[Collected data]
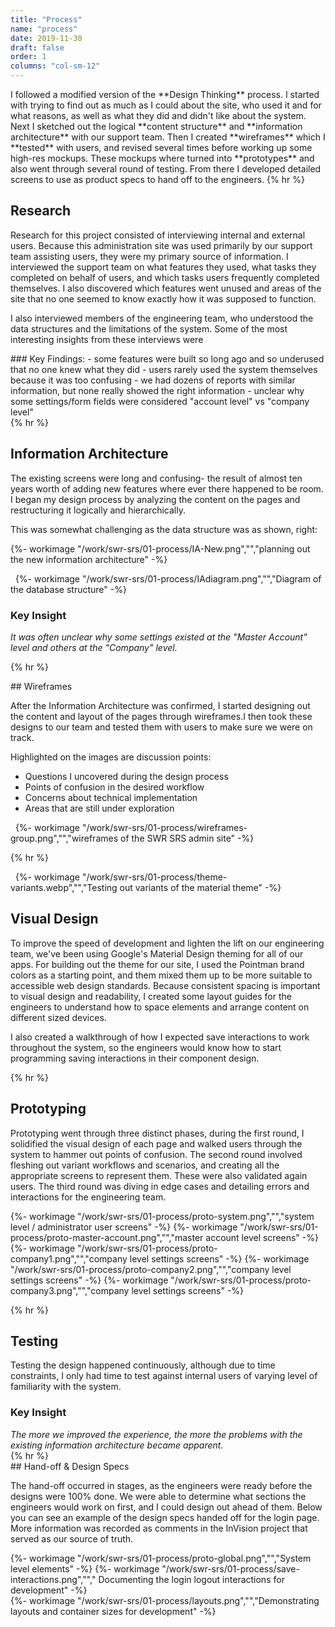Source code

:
 ```yaml
---
title: "Process"
name: "process"
date: 2019-11-30
draft: false
order: 1
columns: "col-sm-12"
---
```

<div class="wrapper"><div class="row">
<div class="col col-12 col-sm-12 col-md-6 col-lg-7 col-xl-8 mb-4">
I followed a modified version of the **Design Thinking** process. I started with trying to find out as much as I could about the site, who used it and for what reasons, as well as what they did and didn't like about the system. Next I sketched out the logical **content structure** and **information architecture** with our support team. Then I created **wireframes** which I **tested** with users, and revised several times before working up some high-res mockups. These mockups where turned into **prototypes** and also went through several round of testing. From there I developed detailed screens to use as product specs to hand off to the engineers.
{% hr %}

## Research

Research for this project consisted of interviewing internal and external users. Because this administration site was used primarily by our support team assisting users, they were my primary source of information. I interviewed the support team on what features they used, what tasks they completed on behalf of users, and which tasks users frequently completed themselves. I also discovered which features went unused and areas of the site that no one seemed to know exactly how it was supposed to function.

I also interviewed members of the engineering team, who understood the data structures and the limitations of the system. Some of the most interesting insights from these interviews were

</div>
<div class="col bg-light p-4  mb-4 text-danger font-weight-bolder">
### Key Findings:
- some features were built so long ago and so underused that no one knew what they did
- users rarely used the system themselves because it was too confusing
- we had dozens of reports with similar information, but none really showed the right information
- unclear why some settings/form fields were considered "account level" vs "company level"

</div>
</div></div>
{% hr %}

<div class="wrapper"><div class="row">
<div class="col col-sm-12 col-md-6 col-lg-7 col-xl-8 mb-3">

##   Information Architecture

The existing screens were long and confusing- the result of almost ten years worth of adding new features where ever there happened to be room.  I began my design process by analyzing the content on the pages and restructuring it logically and hierarchically.

This was somewhat challenging as the data structure was as shown, right:

{%- workimage  "/work/swr-srs/01-process/IA-New.png","","planning out the new information architecture" -%}
</div>
<div class="col col-sm-12 col-md-6 col-lg-5 col-xl-4 mb-3">
        <span class="h2 d-block">&nbsp;</span>
    {%- workimage  "/work/swr-srs/01-process/IAdiagram.png","","Diagram of the database structure" -%}
        <div class="text-danger bg-light p-3">
            <h3>Key Insight</h3>
            <em class="lead">
            It was often unclear why some settings existed at the "Master Account" level and others at the "Company" level.</em>
        </div>
</div>
</div></div>

{% hr %}
<div class="wrapper"><div class="row">
<div class="col col-12 col-sm-12 col-md-5  mb-4">
## Wireframes

After the Information Architecture was confirmed, I started designing out the content and layout of the pages through wireframes.I then took these designs to our team and tested them with users to make sure we were on track. 

Highlighted on the images are discussion points:

* Questions I uncovered during the design process
* Points of confusion in the desired workflow
* Concerns about technical implementation
* Areas that are still under exploration
  
</div>
<div class="col">
        <span class="h2 d-block">&nbsp;</span>
    {%- workimage  "/work/swr-srs/01-process/wireframes-group.png","","wireframes of the SWR SRS admin site" -%}
</div>
</div></div>

{% hr %}

<div class="wrapper"><div class="row">
    <div class=" col col-sm-12 col-md-6">
        <span class="h2 d-block">&nbsp;</span>
    {%- workimage  "/work/swr-srs/01-process/theme-variants.webp","","Testing out variants of the material theme" -%}
</div>
<div class="col col-12 col-sm-12 col-md-6">

## Visual Design

To improve the speed of development and lighten the lift on our engineering team, we've been using Google's Material Design theming for all of our apps. For building out the theme for our site, I used the Pointman brand colors as a starting point, and them mixed them up to be more suitable to accessible web design standards.
Because consistent spacing is important to visual design and readability, I created some layout guides for the engineers to understand how to space elements and arrange content on different sized devices.

I also created a walkthrough of how I expected save interactions to work throughout the system, so the engineers would know how to start programming saving interactions in their component design.

</div>
</div></div>

{% hr %}

<div class="wrapper"><div class="row">
<div class="col col-sm-12 col-md-6 col-lg-7 col-xl-8 mb-3">

## Prototyping

Prototyping went through three distinct phases, during the first round, I solidified the visual design of each page and walked users through the system to hammer out points of confusion. The second round involved fleshing out variant workflows and scenarios, and creating all the appropriate screens to represent them. These were also validated again users. The third round was diving in edge cases and detailing errors and interactions for the engineering team.
</div>
</div></div>

<div class="wrapper"><div class="row">
<div class="col col-sm-12 col-md-5  mb-4 mt-0">
    {%- workimage  "/work/swr-srs/01-process/proto-system.png","","system level / administrator user screens" -%}
    {%- workimage  "/work/swr-srs/01-process/proto-master-account.png","","master account level screens" -%}
</div>
<div class="col col-sm-12 col-md-7  mb- mt-0">
    {%- workimage  "/work/swr-srs/01-process/proto-company1.png","","company level settings screens" -%}
    {%- workimage  "/work/swr-srs/01-process/proto-company2.png","","company level settings screens" -%}
    {%- workimage  "/work/swr-srs/01-process/proto-company3.png","","company level settings screens" -%}
</div>
</div></div>

{% hr %}

<div class="wrapper"><div class="row">
<div class="col col-12 col-sm-12 col-md-6 col-lg-7 mb-3">

## Testing

Testing the design happened continuously, although due to time constraints, I only had time to test against internal users of varying level of familiarity with the system. 

</div>
<div class="col">
        <div class="text-danger bg-light p-3">
            <h3>Key Insight</h3>
            <em class="lead">The more we improved the experience, the more the problems with the existing information architecture became apparent. 
            </em>
        </div>
</div>
</div></div>
{% hr %}
<div class="wrapper"><div class="row">
<div class="col col-sm-12 col-md-6 col-lg-7 col-xl-8  mb-3">
## Hand-off & Design Specs

The hand-off occurred in stages, as the engineers were ready before the designs were 100% done.  We were able to determine what sections the engineers would work on first, and I could design out ahead of them. Below you can see an example of the design specs handed off for the login page.
More information was recorded as comments in the InVision project that served as our source of truth.
</div>
</div></div>

<div class="wrapper"><div class="row">
<div class="col col-sm-12 col-md-6 mb-4 mt-0">
    {%- workimage  "/work/swr-srs/01-process/proto-global.png","","System level elements" -%}
    {%- workimage  "/work/swr-srs/01-process/save-interactions.png",""," Documenting the login logout interactions for development" -%}
</div>
<div class="col col-sm-12 col-md-6 mb-4 mt-0">
    {%- workimage  "/work/swr-srs/01-process/layouts.png","","Demonstrating layouts and container sizes for development" -%}
</div>
</div></div>    

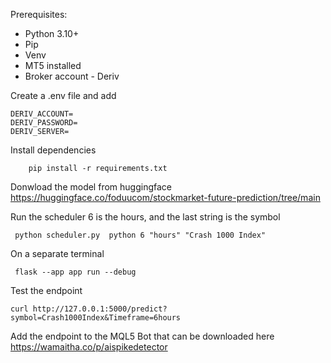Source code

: Prerequisites:

- Python 3.10+
- Pip
- Venv 
- MT5 installed
- Broker account - Deriv

Create a .env file and add

```shell
DERIV_ACCOUNT=
DERIV_PASSWORD=
DERIV_SERVER=

```

Install dependencies

```shell
    pip install -r requirements.txt

```

Donwload the model from huggingface https://huggingface.co/foduucom/stockmarket-future-prediction/tree/main


Run the scheduler 6 is the hours, and the last string is the symbol

```shell
 python scheduler.py  python 6 "hours" "Crash 1000 Index"
```

On a separate terminal 

```shell
 flask --app app run --debug

```
Test the endpoint

```shell
curl http://127.0.0.1:5000/predict?symbol=Crash1000Index&Timeframe=6hours
```

Add the endpoint to the MQL5 Bot that can be downloaded here https://wamaitha.co/p/aispikedetector 

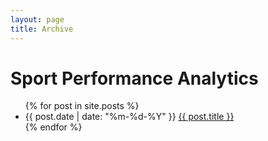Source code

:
 ```yaml
---
layout: page
title: Archive
---
```


<div class="archive-list">
	<h1>Sport Performance Analytics</h1>
	<ul class="listing">
		{% for post in site.posts %}
		<li class="listing-item">
		  <time datetime="{{ post.date | date: "%m-%d-%Y" }}">{{ post.date | date: "%m-%d-%Y" }}</time>
		  <a href="{{ post.url }}" class="title">{{ post.title }}</a>
		</li>
		{% endfor %}
	</ul>
</div>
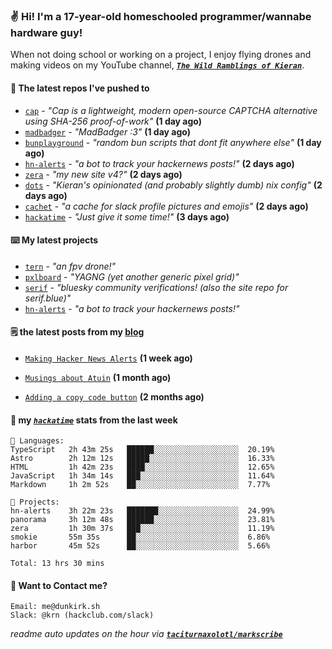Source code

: ### ✌️ Hi! I'm a 17-year-old homeschooled programmer/wannabe hardware guy!

When not doing school or working on a project, I enjoy flying drones and making videos on my YouTube channel, [**_`The Wild Ramblings of Kieran`_**](https://youtube.com/@kieran.rambles).

#### 👷 The latest repos I've pushed to

- [`cap`](https://github.com/tiagorangel1/cap) - _"Cap is a lightweight, modern open-source CAPTCHA alternative using SHA-256 proof-of-work"_ **(1 day ago)**
- [`madbadger`](https://github.com/taciturnaxolotl/madbadger) - _"MadBadger :3"_ **(1 day ago)**
- [`bunplayground`](https://github.com/taciturnaxolotl/bunplayground) - _"random bun scripts that dont fit anywhere else"_ **(1 day ago)**
- [`hn-alerts`](https://github.com/taciturnaxolotl/hn-alerts) - _"a bot to track your hackernews posts!"_ **(2 days ago)**
- [`zera`](https://github.com/taciturnaxolotl/zera) - _"my new site v4?"_ **(2 days ago)**
- [`dots`](https://github.com/taciturnaxolotl/dots) - _"Kieran's opinionated (and probably slightly dumb) nix config"_ **(2 days ago)**
- [`cachet`](https://github.com/taciturnaxolotl/cachet) - _"a cache for slack profile pictures and emojis"_ **(2 days ago)**
- [`hackatime`](https://github.com/hackclub/hackatime) - _"Just give it some time!"_ **(3 days ago)**

#### ⌨️ My latest projects

- [`tern`](https://github.com/taciturnaxolotl/tern) - _"an fpv drone!"_
- [`pxlboard`](https://github.com/taciturnaxolotl/pxlboard) - _"YAGNG (yet another generic pixel grid)"_
- [`serif`](https://github.com/taciturnaxolotl/serif) - _"bluesky community verifications! (also the site repo for serif.blue)"_
- [`hn-alerts`](https://github.com/taciturnaxolotl/hn-alerts) - _"a bot to track your hackernews posts!"_

#### 🗒️ the latest posts from my [blog](https://dunkirk.sh)

- [`Making Hacker News Alerts`](https://dunkirk.sh/blog/hn-alerts/) **(1 week ago)**

- [`Musings about Atuin`](https://dunkirk.sh/blog/atuin/) **(1 month ago)**

- [`Adding a copy code button`](https://dunkirk.sh/blog/adding-a-copy-button/) **(2 months ago)**



#### 📡 my [_`hackatime`_](https://waka.hackclub.com) stats from the last week

```text
💾 Languages:
TypeScript   2h 43m 25s   ██████░░░░░░░░░░░░░░░░░░░  20.19%
Astro        2h 12m 12s   █████░░░░░░░░░░░░░░░░░░░░  16.33%
HTML         1h 42m 23s   ████░░░░░░░░░░░░░░░░░░░░░  12.65%
JavaScript   1h 34m 14s   ███░░░░░░░░░░░░░░░░░░░░░░  11.64%
Markdown     1h 2m 52s    ██░░░░░░░░░░░░░░░░░░░░░░░  7.77%

💼 Projects:
hn-alerts    3h 22m 23s   ███████░░░░░░░░░░░░░░░░░░  24.99%
panorama     3h 12m 48s   ██████░░░░░░░░░░░░░░░░░░░  23.81%
zera         1h 30m 37s   ███░░░░░░░░░░░░░░░░░░░░░░  11.19%
smokie       55m 35s      ██░░░░░░░░░░░░░░░░░░░░░░░  6.86%
harbor       45m 52s      ██░░░░░░░░░░░░░░░░░░░░░░░  5.66%

Total: 13 hrs 30 mins
```

#### 📮 Want to Contact me?

```text
Email: me@dunkirk.sh
Slack: @krn (hackclub.com/slack)
```

_readme auto updates on the hour via [**`taciturnaxolotl/markscribe`**](https://github.com/taciturnaxolotl/markscribe)_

What needs to be done
Each line between the one holding "for post in" and the one holding "When not doing", inclusive, should be copied exactly as it appears above, and pictures should be omitted.

Output of the task
		{% for post in site.posts %}
		<li class="listing-item">
		  <time datetime="{{ post.date | date: "%m-%d-%Y" }}">{{ post.date | date: "%m-%d-%Y" }}</time>
		  <a href="{{ post.url }}" class="title">{{ post.title }}</a>
		</li>
		{% endfor %}
	</ul>
</div>
Source code

: ### ✌️ Hi! I'm a 17-year-old homeschooled programmer/wannabe hardware guy!

When not doing school or working on a project, I enjoy flying drones and making videos on my YouTube channel, [**_`The Wild Ramblings of Kieran`_**](https://youtube.com/@kieran.rambles).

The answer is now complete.